Let us use the following simplified notations :
$$M:= \begin{pmatrix} a & 0 & b \\ 0 & c & d\\ 0 & 0 & 1 \\ \end{pmatrix}$$
We are looking for the SVD decomposition $M=USV^T$ of $M$.
$$N:=M^TM= \begin{pmatrix} a^2 & 0 & ab \\ 0 & c^2 & cd\\ ab & cd & (b^2+d^2+1) \\ \end{pmatrix}=(USV^T)^T(USV^T)=VS^2V^T.$$
The characteristic polynomial of $N$ (whose roots are the $\sigma_k^2$s) depends only on $A=a^2, B=b^2, C=c^2, D=d^2$ ; it is :
$$- x^3 + \underbrace{(A+B+C+D+1)}_{\text{trace}(N)}x^2 - (AC+AD+BC+A+C)x +\underbrace{AC}_{\det(N)} \tag{1}$$
(see how simple is the determinant !)
Now, either one takes a "numerical attitude", and it's rather easy, or, for the fun, one can try a Computer Algebra System...

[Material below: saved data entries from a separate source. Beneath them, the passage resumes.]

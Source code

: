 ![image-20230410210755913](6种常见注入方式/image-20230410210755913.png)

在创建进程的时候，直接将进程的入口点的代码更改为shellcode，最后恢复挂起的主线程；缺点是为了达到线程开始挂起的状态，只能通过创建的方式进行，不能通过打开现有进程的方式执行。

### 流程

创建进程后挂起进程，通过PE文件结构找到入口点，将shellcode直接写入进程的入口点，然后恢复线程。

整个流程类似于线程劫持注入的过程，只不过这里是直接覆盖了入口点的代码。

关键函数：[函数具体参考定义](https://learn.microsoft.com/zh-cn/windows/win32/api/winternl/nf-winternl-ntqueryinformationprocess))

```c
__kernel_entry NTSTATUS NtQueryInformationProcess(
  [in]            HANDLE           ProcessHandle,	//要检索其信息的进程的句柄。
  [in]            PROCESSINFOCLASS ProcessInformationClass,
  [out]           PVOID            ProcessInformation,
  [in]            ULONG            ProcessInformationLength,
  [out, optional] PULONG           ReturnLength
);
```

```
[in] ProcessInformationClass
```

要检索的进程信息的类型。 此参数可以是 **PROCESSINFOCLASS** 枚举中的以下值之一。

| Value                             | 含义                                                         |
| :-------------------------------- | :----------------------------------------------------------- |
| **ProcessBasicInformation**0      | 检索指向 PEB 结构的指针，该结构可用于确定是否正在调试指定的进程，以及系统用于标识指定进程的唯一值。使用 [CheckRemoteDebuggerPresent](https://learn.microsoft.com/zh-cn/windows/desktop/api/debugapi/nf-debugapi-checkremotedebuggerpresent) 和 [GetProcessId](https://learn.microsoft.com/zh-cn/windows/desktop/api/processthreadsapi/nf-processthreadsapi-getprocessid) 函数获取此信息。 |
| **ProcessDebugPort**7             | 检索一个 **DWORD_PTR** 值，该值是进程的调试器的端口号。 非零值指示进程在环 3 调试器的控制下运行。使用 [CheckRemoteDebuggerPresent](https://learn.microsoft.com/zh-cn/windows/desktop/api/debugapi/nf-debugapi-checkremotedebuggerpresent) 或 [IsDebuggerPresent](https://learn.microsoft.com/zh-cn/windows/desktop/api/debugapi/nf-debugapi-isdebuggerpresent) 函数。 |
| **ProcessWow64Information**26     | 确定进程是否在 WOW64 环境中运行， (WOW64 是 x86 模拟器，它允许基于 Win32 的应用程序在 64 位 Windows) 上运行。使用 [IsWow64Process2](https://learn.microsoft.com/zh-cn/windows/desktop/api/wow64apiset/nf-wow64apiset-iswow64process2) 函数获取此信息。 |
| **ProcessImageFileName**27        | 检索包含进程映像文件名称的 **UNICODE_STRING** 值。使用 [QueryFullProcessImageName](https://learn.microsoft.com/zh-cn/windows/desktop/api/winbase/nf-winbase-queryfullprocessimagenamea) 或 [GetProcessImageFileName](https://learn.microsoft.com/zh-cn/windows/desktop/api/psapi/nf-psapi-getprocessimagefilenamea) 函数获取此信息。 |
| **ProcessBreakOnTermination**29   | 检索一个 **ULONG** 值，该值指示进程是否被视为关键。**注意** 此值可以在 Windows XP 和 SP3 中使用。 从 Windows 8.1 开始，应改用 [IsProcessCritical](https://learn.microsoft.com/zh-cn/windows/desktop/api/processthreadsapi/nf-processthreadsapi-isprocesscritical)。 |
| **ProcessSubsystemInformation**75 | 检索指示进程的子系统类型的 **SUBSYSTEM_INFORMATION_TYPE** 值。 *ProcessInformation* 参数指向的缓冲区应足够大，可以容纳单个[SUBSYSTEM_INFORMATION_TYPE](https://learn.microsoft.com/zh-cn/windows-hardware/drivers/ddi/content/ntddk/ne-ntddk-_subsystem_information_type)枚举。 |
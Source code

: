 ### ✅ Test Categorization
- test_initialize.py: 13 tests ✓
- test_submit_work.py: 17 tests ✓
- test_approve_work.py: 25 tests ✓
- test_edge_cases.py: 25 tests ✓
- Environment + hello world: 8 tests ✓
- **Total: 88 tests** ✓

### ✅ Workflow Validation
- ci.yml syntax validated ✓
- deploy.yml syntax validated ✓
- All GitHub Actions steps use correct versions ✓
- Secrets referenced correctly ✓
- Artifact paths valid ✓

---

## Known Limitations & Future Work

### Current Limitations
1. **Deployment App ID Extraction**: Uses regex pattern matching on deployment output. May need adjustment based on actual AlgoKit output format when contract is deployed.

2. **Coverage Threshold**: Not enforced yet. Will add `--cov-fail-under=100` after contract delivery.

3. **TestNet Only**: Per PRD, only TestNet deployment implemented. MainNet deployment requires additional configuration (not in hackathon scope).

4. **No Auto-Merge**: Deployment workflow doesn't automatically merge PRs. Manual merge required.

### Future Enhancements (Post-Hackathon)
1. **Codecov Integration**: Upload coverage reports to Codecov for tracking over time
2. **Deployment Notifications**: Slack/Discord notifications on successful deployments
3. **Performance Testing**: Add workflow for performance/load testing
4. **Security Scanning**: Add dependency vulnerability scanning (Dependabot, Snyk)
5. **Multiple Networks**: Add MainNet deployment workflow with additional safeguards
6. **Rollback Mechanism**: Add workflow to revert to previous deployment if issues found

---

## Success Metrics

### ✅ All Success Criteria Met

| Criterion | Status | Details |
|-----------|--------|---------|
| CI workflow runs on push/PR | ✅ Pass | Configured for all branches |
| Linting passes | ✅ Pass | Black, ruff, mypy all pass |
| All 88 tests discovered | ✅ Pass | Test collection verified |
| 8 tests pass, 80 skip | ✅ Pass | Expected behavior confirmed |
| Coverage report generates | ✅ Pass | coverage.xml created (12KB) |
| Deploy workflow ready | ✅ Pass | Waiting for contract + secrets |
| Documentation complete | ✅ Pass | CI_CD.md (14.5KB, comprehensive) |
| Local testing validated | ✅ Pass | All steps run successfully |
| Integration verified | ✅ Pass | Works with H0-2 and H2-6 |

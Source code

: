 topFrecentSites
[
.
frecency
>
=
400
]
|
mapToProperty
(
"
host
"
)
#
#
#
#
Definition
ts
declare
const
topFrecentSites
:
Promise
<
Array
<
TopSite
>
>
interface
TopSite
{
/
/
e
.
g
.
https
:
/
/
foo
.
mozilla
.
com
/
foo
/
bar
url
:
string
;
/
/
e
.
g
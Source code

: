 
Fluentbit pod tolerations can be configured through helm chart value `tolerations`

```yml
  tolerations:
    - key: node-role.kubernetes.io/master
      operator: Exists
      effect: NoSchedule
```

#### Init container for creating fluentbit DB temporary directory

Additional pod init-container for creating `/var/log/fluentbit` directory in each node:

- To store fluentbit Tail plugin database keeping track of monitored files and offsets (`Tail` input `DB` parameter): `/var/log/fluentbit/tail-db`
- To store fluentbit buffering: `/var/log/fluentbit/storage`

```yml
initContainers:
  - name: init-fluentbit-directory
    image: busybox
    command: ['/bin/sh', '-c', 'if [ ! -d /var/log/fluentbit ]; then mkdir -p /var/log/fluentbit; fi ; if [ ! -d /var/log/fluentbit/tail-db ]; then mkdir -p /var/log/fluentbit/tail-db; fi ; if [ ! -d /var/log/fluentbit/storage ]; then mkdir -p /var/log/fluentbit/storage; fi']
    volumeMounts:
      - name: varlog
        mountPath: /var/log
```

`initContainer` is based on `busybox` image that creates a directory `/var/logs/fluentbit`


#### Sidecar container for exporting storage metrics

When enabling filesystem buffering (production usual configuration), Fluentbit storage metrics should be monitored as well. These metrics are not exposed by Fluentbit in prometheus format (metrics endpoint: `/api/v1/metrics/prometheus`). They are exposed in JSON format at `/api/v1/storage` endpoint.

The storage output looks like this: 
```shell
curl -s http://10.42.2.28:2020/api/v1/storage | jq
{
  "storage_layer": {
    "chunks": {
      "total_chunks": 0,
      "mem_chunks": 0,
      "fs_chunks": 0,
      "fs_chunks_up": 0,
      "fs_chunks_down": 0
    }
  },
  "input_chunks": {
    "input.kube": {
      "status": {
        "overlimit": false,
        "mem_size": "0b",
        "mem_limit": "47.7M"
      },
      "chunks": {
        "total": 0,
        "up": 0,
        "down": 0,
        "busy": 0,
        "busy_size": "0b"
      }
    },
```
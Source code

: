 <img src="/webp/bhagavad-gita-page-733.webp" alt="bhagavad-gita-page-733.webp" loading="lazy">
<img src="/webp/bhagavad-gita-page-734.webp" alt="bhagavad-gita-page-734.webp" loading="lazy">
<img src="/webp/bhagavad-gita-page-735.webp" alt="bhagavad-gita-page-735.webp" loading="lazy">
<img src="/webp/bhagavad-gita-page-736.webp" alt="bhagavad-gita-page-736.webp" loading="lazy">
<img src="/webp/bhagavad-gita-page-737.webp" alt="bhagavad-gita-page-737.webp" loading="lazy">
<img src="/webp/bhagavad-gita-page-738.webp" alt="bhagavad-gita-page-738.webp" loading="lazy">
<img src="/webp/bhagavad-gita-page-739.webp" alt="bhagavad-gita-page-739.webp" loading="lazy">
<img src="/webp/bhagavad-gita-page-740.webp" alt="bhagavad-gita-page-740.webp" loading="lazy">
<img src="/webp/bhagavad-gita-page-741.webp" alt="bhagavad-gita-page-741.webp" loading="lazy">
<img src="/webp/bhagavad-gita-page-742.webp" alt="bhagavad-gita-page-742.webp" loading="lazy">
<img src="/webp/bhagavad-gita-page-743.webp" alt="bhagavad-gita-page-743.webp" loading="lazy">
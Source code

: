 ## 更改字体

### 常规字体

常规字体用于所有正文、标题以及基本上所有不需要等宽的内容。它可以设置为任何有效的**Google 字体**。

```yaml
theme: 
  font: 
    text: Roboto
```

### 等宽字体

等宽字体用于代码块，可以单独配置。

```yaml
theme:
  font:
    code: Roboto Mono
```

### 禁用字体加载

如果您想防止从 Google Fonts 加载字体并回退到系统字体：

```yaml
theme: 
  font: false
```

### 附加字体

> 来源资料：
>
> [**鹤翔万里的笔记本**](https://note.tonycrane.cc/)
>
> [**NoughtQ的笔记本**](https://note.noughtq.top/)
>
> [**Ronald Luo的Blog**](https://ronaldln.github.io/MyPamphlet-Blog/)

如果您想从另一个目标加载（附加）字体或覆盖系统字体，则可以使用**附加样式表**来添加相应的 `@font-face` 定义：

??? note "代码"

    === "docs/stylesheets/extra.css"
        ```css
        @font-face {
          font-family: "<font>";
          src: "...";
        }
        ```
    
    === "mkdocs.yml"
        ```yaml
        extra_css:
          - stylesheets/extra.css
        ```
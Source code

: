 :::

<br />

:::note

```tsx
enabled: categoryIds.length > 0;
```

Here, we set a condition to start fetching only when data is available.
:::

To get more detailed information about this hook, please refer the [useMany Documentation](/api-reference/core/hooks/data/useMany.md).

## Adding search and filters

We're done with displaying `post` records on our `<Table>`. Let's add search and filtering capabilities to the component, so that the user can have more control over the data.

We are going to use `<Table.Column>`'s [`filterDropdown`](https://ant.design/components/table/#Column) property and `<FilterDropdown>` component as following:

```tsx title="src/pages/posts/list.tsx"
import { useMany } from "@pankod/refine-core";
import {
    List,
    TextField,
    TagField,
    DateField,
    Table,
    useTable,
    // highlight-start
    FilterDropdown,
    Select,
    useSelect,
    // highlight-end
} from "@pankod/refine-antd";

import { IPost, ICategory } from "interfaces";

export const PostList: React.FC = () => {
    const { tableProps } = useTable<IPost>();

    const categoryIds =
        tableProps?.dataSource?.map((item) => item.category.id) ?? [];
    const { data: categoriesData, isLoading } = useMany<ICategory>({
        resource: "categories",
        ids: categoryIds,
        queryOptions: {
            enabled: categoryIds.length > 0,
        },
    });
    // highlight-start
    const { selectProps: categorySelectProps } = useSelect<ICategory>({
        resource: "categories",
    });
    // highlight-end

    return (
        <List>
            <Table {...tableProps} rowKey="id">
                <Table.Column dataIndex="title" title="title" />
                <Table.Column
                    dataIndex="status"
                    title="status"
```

providing explicit expressions for the 3 roots of polynomial above, but these are one kilometer long...(I don't try to reproduce them here).
Having the $\sigma_k$s, one can easily obtain $V$ as the matrix of eigenvectors associated with the $\sigma_k^2$s, either formally (desperate !) or numerically.
Now a similar treatment can be done on $MM^T$ for obtaining $U$ (but one can short-circuit the computation in different ways...).